Aram Amassian, a materials scientist and engineer at the King Abdullah University of Science and Technology (KAUST) in Thuwal, Saudi Arabia, speaks about the gap between the level of sunlight available and the amount of energy produced, “We are simply not converting as much sunlight as we could,” he says. 

He explains that today’s best solar cells are built from semiconducting materials – usually silicon or copper indium gallium selenide – and typically lose upward of 80 per cent of the solar energy that strikes them. The materials used to make solar cells mainly absorb visible light. But in the Middle East and North Africa “we have a lot of light and heat in the infrared region of the spectrum that solar cells don’t absorb,” says Amassian. 

That’s where quantum dots come in. 

These semiconducting nanocrystals were first produced artificially in the mid-1980s and displayed intriguing features. For example, when shrunk to nanoscale, “the physical properties of these materials change from those that they usually exhibit in nature,” Amassian says. In particular, by changing the size of quantum dots, they can be tuned to absorb light at different wavelengths. 

Multiple dots could, between them, cover the whole spectrum of visible light and the infra-red rays whose power had previously been wasted. 

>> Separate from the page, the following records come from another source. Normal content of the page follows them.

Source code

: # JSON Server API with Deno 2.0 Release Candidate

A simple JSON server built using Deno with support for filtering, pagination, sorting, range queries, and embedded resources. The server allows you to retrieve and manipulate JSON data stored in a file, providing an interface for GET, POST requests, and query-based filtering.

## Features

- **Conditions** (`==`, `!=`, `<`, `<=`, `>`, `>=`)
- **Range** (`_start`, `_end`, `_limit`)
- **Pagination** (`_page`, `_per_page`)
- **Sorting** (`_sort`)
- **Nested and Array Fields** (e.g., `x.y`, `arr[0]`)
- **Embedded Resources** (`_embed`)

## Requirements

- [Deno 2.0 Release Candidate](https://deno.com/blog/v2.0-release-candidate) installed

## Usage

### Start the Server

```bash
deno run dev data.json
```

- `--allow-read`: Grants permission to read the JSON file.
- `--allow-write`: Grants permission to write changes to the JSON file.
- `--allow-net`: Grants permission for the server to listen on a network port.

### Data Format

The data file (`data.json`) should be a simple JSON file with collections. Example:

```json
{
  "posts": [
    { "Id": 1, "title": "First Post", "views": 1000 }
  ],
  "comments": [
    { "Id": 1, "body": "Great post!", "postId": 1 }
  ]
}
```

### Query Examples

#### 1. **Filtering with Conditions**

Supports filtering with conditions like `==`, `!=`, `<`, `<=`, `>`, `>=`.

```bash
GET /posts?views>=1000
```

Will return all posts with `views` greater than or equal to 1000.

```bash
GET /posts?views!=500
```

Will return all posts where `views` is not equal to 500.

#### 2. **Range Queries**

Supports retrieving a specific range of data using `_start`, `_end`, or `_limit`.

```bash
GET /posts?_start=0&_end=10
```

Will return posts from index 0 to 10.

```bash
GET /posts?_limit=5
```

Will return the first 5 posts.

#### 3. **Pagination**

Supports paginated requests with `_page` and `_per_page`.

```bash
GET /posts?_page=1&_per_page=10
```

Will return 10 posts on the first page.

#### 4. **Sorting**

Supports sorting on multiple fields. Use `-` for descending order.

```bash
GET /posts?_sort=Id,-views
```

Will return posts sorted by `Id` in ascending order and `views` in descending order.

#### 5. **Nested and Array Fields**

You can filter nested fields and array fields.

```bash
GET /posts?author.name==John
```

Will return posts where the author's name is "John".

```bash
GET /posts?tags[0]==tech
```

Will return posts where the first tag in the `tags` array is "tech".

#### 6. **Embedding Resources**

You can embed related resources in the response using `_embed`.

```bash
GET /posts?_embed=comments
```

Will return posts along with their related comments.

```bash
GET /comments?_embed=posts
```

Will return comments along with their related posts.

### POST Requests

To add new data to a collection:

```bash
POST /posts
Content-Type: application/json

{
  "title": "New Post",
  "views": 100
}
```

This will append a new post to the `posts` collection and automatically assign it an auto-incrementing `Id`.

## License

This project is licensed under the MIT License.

In the past decade, much work has been done on trying to incorporate quantum dots into solar cells to create a “rainbow solution that exploits the full broadband nature of sunlight,” says Edward Sargent, an electrical engineer and materials scientist at the University of Toronto (UofT) in Ontario, Canada. A big commercial advantage is that the dots are made from readily-available materials, such as germanium, which keeps manufacturing costs low. 

The process for incorporating them into solar cells is also relatively cheap compared with current standard techniques. Currently, standard solar cells are made from expensive or rare materials in uncontaminated vacuum chambers –specialised and costly equipment. In contrast, quantum dots are suspended in a liquid that can be sprayed or coated in layers on to a thin film, without the need for a vacuum. 

“They can be deposited as easily as the ink used to print newspapers,” says Amassian. “This is the real game-changer that makes quantum dots relevant for industrial applications.”

Power Boost

This marriage between nanotechnology and future-of-energy technologies is really vital to breaking the limit of how much energy we can get from cells.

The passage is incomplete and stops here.